Consider these broad categories of Microsoft software that ship or reference Linux kernel components:

• Azure Linux (explicitly confirmed) — Microsoft has confirmed Azure Linux contains the open-source library that includes drm/i915.
• WSL2 (Windows Subsystem for Linux) — Microsoft publishes the WSL2 kernel sources and prebuilt binaries; whether a given WSL kernel includes or builds the i915 driver depends on the WSL kernel configuration used for the release or the custom kernel you install. Historically, the WSL kernel ships with a tailored configuration that focuses on virtualization and guest features, and Microsoft’s kernel includes virtual GPU support (e.g., virtio/dxgkrnl integration). Some WSL kernel builds include more module support in order to support broader workloads; in those builds the i915 driver might be present as a module or built-in. Because WSL2 uses a Microsoft-distributed kernel image, it should be explicitly checked for presence of i915, but Microsoft has not published a blanket statement that WSL is affected for this CVE.

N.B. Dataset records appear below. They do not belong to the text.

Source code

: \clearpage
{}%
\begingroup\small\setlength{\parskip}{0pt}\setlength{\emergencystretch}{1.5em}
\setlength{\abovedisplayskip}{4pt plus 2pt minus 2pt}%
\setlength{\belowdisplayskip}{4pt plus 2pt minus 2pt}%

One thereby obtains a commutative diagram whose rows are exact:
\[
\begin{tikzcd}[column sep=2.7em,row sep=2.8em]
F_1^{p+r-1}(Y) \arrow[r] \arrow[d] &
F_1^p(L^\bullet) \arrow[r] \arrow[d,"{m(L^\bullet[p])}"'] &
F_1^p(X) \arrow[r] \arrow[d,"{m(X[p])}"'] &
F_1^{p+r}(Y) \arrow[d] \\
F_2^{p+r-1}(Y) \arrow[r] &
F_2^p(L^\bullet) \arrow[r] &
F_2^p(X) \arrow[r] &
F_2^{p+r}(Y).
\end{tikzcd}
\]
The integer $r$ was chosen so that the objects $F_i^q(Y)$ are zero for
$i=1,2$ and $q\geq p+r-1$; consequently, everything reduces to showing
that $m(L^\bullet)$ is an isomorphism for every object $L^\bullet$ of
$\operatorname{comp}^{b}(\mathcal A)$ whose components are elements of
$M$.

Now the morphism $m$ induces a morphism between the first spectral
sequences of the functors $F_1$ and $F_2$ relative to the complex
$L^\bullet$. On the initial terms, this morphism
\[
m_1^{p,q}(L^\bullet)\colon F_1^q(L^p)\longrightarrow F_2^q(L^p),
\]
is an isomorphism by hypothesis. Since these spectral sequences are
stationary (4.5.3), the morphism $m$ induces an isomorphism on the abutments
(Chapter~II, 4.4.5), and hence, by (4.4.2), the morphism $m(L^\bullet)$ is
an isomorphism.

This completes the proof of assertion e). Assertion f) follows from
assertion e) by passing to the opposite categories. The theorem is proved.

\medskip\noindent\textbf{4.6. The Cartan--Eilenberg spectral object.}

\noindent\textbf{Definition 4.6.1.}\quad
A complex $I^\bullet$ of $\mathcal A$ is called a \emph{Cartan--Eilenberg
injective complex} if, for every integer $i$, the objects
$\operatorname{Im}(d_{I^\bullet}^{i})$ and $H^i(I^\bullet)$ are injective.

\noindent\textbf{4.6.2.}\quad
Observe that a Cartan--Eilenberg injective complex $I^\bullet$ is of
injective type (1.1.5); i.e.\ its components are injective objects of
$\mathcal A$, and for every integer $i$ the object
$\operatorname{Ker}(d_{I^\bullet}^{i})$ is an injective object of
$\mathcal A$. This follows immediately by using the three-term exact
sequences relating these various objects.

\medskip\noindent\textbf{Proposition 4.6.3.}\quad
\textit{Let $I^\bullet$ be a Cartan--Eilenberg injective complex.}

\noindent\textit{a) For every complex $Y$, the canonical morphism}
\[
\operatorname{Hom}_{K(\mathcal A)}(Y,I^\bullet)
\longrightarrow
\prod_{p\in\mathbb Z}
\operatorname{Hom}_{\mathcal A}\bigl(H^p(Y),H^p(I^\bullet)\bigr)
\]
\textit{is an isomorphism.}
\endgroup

• Azure Marketplace images / Linux VMs — Azure hosts many vendor distributions as VM images; Microsoft does not generally “ship” the upstream vendor kernels, but Azure images do include vendor kernels. When Microsoft says “Azure Linux includes the library,” that refers to Microsoft’s own Azure Linux distribution images. Customer VMs running vendor-supplied kernels are governed by the respective distro vendor advisories, not Microsoft’s.
• Other Microsoft products that embed or ship Linux components — these are rare, but include research/hobby projects, internal kernel ports, or packaged VHDs. The only authoritative way to know is to check the actual kernel/module list shipped by each product.

Conclusion: it’s plausible that other Microsoft-shipped kernel artifacts (most notably WSL2 kernels) may include the i915 driver depending on their config. The safe operational posture is to verify the presence of i915 on each Microsoft-supplied kernel you run (see the verification steps below).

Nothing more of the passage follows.